═════ Input for this task

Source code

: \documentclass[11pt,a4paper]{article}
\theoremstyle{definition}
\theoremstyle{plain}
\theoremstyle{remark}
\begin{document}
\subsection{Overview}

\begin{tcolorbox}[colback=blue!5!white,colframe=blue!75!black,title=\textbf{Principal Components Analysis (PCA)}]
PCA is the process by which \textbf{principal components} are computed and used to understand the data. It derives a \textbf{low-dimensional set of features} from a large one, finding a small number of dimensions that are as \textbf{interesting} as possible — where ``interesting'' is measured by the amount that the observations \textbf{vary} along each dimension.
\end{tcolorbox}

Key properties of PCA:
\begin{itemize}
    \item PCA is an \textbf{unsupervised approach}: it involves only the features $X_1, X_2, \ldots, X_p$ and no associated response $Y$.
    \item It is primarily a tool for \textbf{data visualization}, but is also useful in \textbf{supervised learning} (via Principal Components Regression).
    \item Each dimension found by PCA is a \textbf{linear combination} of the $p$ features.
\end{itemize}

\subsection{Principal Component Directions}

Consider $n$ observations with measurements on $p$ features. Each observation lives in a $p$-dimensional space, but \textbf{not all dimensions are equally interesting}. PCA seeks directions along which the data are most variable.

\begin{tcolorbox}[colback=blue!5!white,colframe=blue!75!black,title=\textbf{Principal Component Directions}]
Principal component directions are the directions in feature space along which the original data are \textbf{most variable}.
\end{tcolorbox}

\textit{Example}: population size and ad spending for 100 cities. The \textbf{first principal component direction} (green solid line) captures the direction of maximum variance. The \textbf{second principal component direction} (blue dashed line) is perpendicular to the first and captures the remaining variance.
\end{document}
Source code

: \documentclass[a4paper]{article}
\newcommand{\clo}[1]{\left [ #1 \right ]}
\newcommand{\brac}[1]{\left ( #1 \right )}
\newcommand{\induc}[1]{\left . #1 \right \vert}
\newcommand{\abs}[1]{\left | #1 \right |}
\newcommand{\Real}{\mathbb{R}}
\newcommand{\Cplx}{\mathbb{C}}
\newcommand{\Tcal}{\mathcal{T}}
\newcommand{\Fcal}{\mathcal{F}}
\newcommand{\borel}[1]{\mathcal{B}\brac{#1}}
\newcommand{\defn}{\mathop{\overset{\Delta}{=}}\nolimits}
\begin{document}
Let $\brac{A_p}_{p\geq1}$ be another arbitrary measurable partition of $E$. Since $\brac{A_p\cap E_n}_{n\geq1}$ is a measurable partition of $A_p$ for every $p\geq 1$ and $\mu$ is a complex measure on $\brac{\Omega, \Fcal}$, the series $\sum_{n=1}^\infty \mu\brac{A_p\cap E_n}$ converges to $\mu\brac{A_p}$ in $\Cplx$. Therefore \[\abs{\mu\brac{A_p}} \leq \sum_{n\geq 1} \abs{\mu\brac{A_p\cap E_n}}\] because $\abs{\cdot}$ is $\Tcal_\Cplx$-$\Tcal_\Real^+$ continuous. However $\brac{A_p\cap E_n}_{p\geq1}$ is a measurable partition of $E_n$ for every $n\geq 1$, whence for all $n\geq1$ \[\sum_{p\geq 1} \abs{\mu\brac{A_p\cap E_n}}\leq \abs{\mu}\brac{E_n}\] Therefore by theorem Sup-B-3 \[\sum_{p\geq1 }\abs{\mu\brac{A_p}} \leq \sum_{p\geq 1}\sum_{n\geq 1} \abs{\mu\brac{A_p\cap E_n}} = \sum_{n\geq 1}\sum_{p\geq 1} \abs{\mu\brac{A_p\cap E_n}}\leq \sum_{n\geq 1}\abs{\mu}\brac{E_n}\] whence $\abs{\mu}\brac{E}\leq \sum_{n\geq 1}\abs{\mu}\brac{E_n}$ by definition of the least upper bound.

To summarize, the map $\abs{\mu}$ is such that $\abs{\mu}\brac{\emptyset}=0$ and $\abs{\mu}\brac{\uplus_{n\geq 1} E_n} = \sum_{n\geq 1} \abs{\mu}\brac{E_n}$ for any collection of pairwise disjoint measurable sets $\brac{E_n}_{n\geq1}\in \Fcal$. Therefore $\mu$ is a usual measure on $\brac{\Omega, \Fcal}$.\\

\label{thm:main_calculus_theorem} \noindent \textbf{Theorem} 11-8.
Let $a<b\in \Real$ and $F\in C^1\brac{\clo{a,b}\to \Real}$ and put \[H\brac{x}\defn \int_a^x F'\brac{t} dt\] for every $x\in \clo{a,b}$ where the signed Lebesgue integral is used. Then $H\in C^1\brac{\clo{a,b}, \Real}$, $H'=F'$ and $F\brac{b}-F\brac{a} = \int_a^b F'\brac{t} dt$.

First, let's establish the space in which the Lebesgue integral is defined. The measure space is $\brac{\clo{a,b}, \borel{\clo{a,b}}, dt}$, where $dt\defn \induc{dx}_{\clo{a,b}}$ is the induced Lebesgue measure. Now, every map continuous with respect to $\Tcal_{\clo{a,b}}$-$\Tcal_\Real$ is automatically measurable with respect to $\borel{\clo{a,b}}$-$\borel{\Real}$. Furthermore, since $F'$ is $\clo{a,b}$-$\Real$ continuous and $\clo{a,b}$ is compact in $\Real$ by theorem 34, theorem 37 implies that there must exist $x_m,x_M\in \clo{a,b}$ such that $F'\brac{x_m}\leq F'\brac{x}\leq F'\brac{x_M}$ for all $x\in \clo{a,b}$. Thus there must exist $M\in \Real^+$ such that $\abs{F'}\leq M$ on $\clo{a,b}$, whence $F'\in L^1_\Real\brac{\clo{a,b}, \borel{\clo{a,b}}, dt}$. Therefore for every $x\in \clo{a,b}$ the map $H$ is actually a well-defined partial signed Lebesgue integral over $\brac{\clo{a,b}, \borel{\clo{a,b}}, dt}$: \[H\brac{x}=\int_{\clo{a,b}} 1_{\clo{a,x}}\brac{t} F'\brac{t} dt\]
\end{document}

══════════
═════ Input for this task

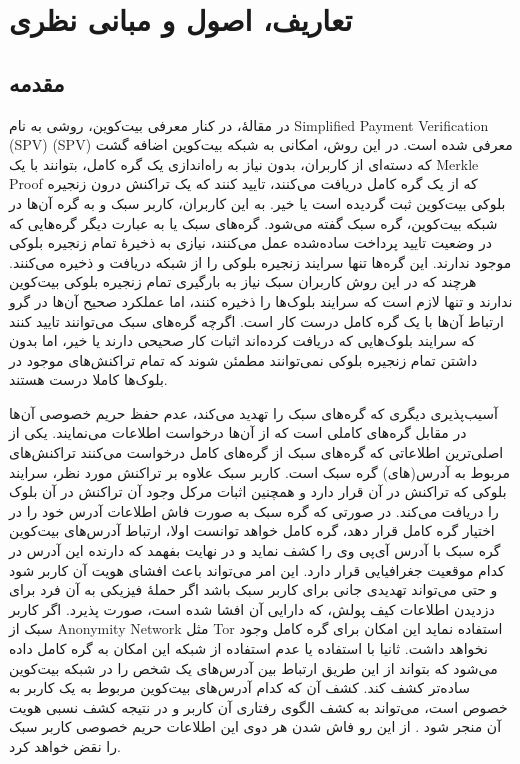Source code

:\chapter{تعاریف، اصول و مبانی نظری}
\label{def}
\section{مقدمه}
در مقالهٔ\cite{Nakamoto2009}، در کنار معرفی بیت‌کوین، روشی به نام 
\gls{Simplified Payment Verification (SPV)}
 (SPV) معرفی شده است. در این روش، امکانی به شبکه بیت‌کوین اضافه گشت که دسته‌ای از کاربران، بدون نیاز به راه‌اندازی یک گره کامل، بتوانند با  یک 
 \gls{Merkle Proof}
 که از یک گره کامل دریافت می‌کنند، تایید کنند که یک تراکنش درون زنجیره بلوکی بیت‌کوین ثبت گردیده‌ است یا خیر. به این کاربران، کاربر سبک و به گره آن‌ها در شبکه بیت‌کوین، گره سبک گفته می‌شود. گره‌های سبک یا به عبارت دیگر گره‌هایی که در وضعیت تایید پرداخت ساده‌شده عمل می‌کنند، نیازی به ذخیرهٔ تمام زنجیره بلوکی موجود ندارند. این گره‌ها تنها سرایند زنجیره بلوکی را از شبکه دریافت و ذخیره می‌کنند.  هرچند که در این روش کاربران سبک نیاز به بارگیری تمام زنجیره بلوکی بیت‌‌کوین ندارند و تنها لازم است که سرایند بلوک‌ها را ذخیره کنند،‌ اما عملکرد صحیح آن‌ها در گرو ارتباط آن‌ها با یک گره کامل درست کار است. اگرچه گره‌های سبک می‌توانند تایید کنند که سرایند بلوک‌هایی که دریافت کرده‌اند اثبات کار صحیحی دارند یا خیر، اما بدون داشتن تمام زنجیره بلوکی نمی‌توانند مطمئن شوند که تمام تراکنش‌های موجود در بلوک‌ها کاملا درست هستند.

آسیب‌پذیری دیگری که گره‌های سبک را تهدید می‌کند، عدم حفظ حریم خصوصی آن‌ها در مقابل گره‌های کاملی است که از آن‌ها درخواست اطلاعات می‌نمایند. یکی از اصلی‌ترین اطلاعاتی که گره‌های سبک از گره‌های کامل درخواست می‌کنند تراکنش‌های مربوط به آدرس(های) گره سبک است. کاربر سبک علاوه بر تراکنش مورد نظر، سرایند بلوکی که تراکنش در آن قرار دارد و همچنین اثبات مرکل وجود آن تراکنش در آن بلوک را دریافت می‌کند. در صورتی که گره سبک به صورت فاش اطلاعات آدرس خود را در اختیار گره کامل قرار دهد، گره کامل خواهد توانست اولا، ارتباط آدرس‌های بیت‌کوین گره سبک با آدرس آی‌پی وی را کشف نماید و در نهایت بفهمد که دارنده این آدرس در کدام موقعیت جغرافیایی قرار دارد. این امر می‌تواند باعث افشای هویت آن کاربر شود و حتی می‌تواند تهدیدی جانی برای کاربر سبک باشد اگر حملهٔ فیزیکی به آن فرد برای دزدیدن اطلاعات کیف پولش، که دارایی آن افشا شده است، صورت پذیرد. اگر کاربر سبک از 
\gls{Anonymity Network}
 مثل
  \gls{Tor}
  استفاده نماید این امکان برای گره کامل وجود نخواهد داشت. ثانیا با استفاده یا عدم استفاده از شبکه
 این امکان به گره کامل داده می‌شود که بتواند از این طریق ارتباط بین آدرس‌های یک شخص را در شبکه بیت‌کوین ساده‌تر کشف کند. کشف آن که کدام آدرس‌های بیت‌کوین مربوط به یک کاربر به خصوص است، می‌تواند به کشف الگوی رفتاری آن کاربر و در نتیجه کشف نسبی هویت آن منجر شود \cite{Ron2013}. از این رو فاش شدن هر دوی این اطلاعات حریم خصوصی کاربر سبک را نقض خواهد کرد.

══════════
═════ Input for this task

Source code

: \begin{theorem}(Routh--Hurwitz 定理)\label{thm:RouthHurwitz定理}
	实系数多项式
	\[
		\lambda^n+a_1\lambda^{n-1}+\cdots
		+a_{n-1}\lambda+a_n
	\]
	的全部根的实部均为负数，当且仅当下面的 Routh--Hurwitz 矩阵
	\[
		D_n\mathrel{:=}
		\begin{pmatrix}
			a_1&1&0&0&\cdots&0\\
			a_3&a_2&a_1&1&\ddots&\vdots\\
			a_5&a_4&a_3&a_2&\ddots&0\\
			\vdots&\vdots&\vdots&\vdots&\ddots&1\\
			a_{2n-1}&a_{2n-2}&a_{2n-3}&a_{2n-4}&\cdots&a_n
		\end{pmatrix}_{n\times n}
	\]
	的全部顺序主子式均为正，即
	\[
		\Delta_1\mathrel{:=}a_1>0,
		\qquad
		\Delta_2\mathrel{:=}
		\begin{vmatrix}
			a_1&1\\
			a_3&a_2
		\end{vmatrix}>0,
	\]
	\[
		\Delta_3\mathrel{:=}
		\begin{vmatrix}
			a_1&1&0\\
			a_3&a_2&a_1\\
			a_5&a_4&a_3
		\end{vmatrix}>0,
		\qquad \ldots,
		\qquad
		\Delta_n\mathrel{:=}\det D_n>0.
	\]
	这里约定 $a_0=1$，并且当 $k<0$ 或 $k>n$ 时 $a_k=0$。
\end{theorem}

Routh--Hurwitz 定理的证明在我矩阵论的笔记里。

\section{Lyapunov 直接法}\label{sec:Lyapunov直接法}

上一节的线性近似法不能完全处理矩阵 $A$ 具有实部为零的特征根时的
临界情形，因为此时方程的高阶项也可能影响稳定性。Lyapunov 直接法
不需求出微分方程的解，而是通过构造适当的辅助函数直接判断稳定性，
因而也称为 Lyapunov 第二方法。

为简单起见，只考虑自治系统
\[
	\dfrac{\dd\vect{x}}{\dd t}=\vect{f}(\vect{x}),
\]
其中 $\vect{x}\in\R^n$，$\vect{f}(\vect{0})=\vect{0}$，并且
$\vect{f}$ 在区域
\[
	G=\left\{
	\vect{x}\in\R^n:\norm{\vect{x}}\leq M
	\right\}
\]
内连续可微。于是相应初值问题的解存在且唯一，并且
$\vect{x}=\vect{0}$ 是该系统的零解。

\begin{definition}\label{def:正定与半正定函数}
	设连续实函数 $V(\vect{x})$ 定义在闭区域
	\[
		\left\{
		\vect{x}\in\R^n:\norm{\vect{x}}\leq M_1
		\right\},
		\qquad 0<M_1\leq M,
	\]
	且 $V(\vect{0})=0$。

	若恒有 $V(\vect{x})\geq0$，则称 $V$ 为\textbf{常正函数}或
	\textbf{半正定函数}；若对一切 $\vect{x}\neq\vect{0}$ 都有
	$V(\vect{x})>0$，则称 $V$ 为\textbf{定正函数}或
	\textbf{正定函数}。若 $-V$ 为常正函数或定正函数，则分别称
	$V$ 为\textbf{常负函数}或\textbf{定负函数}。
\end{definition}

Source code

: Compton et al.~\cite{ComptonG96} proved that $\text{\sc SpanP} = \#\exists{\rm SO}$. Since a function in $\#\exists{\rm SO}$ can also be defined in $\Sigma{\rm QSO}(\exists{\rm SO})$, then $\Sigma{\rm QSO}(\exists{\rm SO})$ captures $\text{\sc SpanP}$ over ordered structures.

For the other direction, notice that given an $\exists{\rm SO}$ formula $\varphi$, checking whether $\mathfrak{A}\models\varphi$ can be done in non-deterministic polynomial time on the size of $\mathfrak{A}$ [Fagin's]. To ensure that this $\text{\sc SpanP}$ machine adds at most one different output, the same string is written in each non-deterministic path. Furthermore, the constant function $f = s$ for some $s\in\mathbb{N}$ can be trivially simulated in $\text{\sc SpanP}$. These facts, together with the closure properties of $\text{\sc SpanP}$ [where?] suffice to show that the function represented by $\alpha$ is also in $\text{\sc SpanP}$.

══════════

What the exercise asks:
Among the lines of the entries, count those containing the string "integral" and give only the number.

Output for this task:
2